TASK TO COMPLETE
Pull every line containing the word "caption" from the records.

(Collected data)
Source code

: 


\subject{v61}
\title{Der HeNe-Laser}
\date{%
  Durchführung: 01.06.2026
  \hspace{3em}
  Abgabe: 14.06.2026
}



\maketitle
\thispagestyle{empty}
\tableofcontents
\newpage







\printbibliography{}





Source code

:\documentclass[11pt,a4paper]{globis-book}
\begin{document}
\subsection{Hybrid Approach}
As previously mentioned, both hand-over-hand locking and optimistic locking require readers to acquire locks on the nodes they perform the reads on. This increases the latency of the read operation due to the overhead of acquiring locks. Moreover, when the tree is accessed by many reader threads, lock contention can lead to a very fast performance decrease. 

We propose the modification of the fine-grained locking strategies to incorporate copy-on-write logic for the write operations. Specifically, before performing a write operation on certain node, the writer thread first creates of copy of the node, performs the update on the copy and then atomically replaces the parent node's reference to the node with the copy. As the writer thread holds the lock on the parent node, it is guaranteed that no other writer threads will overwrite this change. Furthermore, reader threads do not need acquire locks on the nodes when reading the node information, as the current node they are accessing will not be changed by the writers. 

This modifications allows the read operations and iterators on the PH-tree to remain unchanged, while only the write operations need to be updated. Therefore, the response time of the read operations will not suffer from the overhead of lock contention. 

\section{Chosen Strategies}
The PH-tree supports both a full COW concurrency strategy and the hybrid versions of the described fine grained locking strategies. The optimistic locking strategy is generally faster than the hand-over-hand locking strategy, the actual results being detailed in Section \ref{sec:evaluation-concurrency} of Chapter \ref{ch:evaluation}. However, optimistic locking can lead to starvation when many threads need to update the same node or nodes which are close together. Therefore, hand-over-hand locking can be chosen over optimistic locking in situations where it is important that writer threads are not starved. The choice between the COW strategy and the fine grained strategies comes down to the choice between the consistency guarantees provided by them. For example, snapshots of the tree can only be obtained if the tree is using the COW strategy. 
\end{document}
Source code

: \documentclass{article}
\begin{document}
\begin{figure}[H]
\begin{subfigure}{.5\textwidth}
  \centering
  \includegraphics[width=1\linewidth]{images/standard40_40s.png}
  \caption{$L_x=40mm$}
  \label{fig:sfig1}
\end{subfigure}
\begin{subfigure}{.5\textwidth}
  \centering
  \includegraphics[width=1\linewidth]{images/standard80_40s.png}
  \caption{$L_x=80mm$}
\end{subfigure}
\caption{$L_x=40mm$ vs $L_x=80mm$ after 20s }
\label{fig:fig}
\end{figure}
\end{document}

RESPONSE BELOW
  \caption{$L_x=40mm$}
  \caption{$L_x=80mm$}
\caption{$L_x=40mm$ vs $L_x=80mm$ after 20s }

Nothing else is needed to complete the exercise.